Today we will set up Vault for secrets management.

Vault UI

I will keep this article very short as the setup is very similar to the one we used for Consul in the previous post.

1. Why?

We should not store our secrets in Consul.
The objective is to improve our security posture, streamline operations, and reduce the risk of credential compromise.

2. Choosing a Secrets Management platform

If we were on AWS we would use Secrets Manager.
For our self-hosted and on-prem environment, we will go with Hashicorp’s Vault.

3. Set up

The setup is very similar to the one we used for previous components.
The code can be found here: https://github.com/k-candidate/tf-vault.
The only hiccup I had to troubleshoot was persisting the data. That was due to the docker image’s UID and GID: https://github.com/hashicorp/vault/issues/20953.

4. How to use

The deployment is similar to other components we made. You can read previous posts for more details.
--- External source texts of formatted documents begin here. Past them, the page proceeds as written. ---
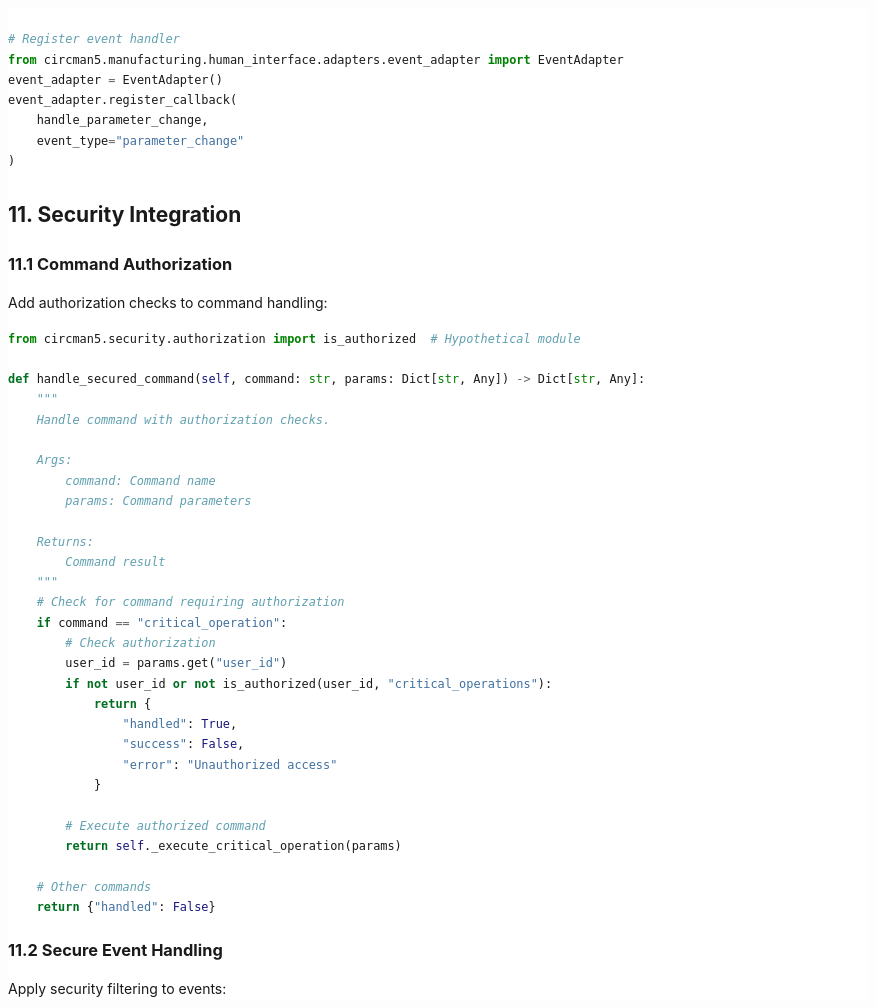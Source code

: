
 ```python

# Register event handler
from circman5.manufacturing.human_interface.adapters.event_adapter import EventAdapter
event_adapter = EventAdapter()
event_adapter.register_callback(
    handle_parameter_change,
    event_type="parameter_change"
)
```

## 11. Security Integration

### 11.1 Command Authorization

Add authorization checks to command handling:

```python
from circman5.security.authorization import is_authorized  # Hypothetical module

def handle_secured_command(self, command: str, params: Dict[str, Any]) -> Dict[str, Any]:
    """
    Handle command with authorization checks.

    Args:
        command: Command name
        params: Command parameters

    Returns:
        Command result
    """
    # Check for command requiring authorization
    if command == "critical_operation":
        # Check authorization
        user_id = params.get("user_id")
        if not user_id or not is_authorized(user_id, "critical_operations"):
            return {
                "handled": True,
                "success": False,
                "error": "Unauthorized access"
            }

        # Execute authorized command
        return self._execute_critical_operation(params)

    # Other commands
    return {"handled": False}
```

### 11.2 Secure Event Handling

Apply security filtering to events:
Once it is deployed, to create a secret, we can use the UI or the API:

curl \
    --header "X-Vault-Token: ${WRITE-TOKEN}" \
    --request POST \
    --data '{"data": {"username": "lambdauser", “password”: “Pwd”}}' \
    http://${URL}:8200/v1/secret/data/env/component/param

This command creates 2 secrets (username, and password) under the path env/component/param.

To retrieve the secrets:

curl \
    --header "X-Vault-Token: ${READ-TOKEN}" \
    --request GET \
    http://${URL}:8200/v1/secret/data/env/component/param

5. Conclusion

With a secrets management platform, we’re one step closer to having a secure and automated deployment pipeline.

This is it for today.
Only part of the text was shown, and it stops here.